Task ▸ Please show every line from the entries that carries the word "time".

Material for this exercise ▸
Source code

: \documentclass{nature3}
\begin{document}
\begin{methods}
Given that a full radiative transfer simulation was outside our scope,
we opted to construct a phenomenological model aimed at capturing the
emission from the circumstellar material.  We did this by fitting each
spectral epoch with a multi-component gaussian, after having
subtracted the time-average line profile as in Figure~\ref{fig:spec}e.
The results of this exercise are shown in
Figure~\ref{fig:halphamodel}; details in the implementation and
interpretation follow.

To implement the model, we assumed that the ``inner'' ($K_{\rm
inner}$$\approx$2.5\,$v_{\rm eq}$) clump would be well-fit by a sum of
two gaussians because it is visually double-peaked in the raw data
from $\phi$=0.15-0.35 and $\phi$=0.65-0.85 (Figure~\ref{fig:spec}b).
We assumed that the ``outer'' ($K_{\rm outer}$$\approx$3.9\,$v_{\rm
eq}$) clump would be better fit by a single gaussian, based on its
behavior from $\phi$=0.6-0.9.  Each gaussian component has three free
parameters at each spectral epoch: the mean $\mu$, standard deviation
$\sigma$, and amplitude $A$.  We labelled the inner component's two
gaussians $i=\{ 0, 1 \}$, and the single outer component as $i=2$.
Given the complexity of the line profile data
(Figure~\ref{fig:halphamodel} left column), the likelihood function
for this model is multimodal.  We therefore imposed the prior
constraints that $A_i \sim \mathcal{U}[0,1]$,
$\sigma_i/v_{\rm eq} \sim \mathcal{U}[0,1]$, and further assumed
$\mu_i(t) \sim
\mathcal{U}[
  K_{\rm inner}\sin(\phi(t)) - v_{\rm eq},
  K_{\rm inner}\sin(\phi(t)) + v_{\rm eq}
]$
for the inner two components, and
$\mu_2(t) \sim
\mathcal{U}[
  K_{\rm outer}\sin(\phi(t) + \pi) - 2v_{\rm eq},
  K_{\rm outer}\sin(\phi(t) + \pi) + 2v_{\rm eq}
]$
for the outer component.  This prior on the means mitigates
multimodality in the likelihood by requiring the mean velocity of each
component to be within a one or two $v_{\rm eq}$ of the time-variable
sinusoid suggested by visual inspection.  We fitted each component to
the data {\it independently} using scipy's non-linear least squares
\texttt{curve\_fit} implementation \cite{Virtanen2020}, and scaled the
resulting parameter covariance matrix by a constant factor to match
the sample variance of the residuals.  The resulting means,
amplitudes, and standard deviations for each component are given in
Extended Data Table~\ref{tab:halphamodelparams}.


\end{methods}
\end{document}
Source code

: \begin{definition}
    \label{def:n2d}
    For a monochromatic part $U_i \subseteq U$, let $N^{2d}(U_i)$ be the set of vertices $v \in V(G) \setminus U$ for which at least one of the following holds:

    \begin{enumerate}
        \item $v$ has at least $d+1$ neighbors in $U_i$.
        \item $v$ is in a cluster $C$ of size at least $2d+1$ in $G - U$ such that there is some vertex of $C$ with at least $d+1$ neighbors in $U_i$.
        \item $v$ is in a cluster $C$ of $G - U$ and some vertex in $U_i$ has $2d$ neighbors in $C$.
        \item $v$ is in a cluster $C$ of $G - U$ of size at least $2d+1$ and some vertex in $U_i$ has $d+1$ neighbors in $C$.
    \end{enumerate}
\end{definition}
---
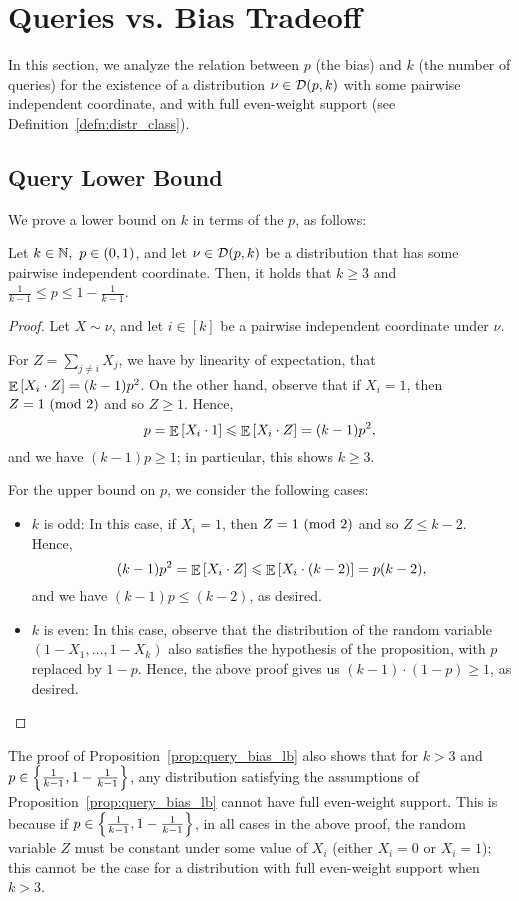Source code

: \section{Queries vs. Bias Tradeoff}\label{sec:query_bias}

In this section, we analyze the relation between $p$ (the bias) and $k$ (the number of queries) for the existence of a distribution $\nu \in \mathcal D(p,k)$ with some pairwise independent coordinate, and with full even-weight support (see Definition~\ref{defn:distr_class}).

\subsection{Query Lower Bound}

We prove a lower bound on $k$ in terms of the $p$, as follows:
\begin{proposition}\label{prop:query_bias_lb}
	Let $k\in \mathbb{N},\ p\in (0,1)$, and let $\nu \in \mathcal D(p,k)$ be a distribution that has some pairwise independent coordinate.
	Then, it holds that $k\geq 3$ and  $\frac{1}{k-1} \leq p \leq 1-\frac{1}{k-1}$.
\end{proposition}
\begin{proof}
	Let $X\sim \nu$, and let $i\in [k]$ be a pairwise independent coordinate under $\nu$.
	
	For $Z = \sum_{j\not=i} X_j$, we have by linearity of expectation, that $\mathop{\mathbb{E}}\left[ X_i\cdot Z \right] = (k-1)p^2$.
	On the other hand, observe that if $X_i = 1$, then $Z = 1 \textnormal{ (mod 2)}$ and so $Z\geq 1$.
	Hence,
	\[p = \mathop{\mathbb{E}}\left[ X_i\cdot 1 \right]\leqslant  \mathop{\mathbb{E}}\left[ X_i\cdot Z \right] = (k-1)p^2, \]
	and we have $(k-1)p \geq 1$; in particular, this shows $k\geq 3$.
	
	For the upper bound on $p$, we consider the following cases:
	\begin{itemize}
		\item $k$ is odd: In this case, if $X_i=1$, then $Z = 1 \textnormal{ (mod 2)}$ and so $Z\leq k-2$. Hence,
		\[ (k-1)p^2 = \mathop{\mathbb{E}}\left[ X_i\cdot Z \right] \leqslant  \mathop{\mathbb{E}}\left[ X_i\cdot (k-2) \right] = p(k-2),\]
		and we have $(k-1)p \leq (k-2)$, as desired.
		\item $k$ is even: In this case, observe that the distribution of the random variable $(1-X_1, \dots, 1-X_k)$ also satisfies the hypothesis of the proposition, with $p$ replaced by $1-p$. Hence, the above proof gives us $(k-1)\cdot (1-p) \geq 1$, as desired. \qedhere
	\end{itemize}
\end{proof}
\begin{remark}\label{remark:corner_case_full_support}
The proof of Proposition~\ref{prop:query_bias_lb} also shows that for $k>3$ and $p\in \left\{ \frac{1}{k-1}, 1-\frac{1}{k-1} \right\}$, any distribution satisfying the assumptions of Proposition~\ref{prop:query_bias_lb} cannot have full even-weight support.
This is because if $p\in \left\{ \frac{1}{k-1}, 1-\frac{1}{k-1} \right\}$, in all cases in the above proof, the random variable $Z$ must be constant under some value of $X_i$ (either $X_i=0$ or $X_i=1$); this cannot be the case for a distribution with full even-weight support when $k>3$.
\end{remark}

Written solution ▸
subtracted the time-average line profile as in Figure~\ref{fig:spec}e.
component to be within a one or two $v_{\rm eq}$ of the time-variable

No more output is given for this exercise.